05 fevereiro 2013

Está na hora.

no essejota.net
edição 91 | 01.02.13
secção de música

Partia no dia seguinte rumo a não sabia bem o quê.

Não ia ser como tinha sido até ali, seria outra coisa. E isto era tudo o que ele sabia.
Partia por querer e por ter de ser, ou talvez fosse por ter de ser para continuar a querer, para ter um querer de que fosse dono e que o fizesse ir em frente para cumprir essa promessa de si. Para não ficar, apenas.

Contando que nessa noite de vésperas o sono viria só depois, deixou-se ir ficando na sala, à espera, quando todos tinham já saído. Passou os olhos pelas coisas e demorou-se nas ideias e nos retratos da família, pensando se teria ou não saudades.

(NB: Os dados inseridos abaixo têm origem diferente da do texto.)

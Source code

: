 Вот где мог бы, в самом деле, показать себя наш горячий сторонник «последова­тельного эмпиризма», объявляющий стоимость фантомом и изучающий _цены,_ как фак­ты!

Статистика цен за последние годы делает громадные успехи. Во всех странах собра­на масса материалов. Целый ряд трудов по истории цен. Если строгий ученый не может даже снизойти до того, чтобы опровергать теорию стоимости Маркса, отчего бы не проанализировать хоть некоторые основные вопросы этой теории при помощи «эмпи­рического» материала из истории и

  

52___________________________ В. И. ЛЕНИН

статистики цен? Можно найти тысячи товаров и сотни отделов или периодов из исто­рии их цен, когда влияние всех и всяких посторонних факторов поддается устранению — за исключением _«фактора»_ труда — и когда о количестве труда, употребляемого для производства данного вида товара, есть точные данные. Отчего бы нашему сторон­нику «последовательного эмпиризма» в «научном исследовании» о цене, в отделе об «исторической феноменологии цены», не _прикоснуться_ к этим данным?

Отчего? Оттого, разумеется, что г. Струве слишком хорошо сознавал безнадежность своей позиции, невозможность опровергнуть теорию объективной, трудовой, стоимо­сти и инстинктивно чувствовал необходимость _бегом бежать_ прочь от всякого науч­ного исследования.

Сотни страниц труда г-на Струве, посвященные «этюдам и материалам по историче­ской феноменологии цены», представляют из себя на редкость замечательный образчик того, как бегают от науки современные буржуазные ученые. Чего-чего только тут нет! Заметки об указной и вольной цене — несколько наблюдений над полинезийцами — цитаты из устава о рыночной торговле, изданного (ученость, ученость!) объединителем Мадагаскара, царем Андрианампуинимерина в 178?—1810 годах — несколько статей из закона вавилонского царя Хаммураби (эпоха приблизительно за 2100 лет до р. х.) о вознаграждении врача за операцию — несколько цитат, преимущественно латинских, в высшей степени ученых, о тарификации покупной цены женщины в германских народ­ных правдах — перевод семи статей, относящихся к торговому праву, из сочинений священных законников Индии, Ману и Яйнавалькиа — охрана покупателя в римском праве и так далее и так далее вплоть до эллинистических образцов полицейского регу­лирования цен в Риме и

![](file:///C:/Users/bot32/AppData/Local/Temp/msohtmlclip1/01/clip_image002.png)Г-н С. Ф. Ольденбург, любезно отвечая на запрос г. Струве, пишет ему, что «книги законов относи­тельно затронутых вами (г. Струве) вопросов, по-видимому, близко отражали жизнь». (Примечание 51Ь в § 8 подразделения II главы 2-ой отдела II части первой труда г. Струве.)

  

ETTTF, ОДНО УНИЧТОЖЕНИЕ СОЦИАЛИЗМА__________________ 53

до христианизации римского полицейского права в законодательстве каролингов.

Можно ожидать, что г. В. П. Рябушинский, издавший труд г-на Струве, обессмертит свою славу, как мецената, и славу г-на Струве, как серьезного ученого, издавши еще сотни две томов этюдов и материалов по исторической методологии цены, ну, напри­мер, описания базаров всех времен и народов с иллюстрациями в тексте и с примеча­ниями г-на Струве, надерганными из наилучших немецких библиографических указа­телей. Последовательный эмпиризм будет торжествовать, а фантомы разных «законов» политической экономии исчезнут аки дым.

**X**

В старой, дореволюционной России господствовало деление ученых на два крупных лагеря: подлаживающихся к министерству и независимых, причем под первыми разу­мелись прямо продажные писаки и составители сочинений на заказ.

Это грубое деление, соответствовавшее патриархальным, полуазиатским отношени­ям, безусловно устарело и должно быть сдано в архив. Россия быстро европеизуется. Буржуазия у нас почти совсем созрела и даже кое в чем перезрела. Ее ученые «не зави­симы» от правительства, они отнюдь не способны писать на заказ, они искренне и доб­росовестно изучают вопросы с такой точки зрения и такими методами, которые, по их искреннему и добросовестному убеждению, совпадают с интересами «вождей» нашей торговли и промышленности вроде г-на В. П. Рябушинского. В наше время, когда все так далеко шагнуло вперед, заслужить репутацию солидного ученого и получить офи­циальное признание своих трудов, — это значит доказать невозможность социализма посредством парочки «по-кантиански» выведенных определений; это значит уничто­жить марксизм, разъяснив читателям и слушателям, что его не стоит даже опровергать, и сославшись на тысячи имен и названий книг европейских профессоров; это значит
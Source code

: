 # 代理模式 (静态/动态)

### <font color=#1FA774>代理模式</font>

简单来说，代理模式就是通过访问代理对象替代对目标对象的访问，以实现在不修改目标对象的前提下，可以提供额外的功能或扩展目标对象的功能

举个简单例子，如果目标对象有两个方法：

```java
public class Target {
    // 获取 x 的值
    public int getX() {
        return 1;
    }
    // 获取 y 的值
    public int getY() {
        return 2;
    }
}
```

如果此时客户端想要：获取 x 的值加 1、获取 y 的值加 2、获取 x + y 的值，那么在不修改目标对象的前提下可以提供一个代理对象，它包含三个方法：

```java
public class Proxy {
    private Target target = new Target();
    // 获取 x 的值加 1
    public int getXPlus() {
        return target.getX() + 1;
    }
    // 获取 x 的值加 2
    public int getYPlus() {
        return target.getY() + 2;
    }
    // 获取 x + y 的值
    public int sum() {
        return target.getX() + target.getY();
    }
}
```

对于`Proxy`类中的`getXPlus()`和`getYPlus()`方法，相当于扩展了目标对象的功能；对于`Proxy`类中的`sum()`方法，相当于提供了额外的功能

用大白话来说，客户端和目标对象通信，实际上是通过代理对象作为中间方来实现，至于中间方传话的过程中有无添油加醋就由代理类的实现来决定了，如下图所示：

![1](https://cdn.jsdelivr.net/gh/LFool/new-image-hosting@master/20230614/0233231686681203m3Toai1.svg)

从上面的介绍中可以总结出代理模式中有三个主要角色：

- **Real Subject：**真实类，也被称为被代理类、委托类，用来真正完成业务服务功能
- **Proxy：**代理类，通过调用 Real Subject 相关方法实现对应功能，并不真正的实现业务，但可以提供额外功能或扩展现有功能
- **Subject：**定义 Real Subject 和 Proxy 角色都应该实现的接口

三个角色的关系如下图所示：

Levantou-se para ir dormir e ao passar pelo escritório ouviu chamar "Senta-te aí... Está na hora de ouvires o teu Pai".Nunca sabia muito bem o que esperar quando era chamado ao escritório. As coisas nem sempre eram fáceis entre eles e as últimas semanas não tinham sido as melhores.



está na hora de ouvires o teu pai
puxa para ti essa cadeira
cada qual é que escolhe aonde vai
hora a hora e durante a vida inteira

podes ter uma luta que é só tua
ou então ir e vir com as marés
se perderes a direcção da lua
olha a sombra que tens colada aos pés

estou cansado aceita o testemunho
não tenho o teu caminho para escrever
tens de ser tu com o teu próprio punho
e era isto que eu te queria dizer

sou uma metade do que era
com mais outro tanto de cidade
vou-me embora que o coração não espera
à procura da mais velha metade

está na hora de ouvires o teu pai
puxa para ti essa cadeira
cada qual é que escolhe aonde vai
hora a hora e durante a vida inteira


Não percebeu logo tudo o que ouviu nessa noite. Ficou mais aturdido com a sinceridade e franqueza do Pai que outra coisa. Percebeu que não tinha sido um ralhete mas pouco mais lhe fez sentido. Só quase um ano depois, nos fins de tarde do primeiro verão em casa sentado no jardim com o pai, que entretanto doente perdera a fala, é que foi assentando no seu coração o que naquela noite se tinha dito no escritório.

O que era isso de se sentar para escutar o seu Pai, o que era isso de ouvi-lo dar de si o flanco e o tesouro-sabedoria, o que era isso de ter de ser ele com o seu próprio punho durante a vida inteira. Percebeu o que era isso de ser Filho.

Em todas estas coisas meditava. Tinham passado trinta anos e era de novo noite de vésperas. O seu filho ia partir. "Quem sai aos seus, não degenera" pensava ele com um leve sorriso enquanto olhava os retratos, estes agora no seu escritório. Tinha percebido tudo: "Para ser Pai, tive de aprender a ser Filho!".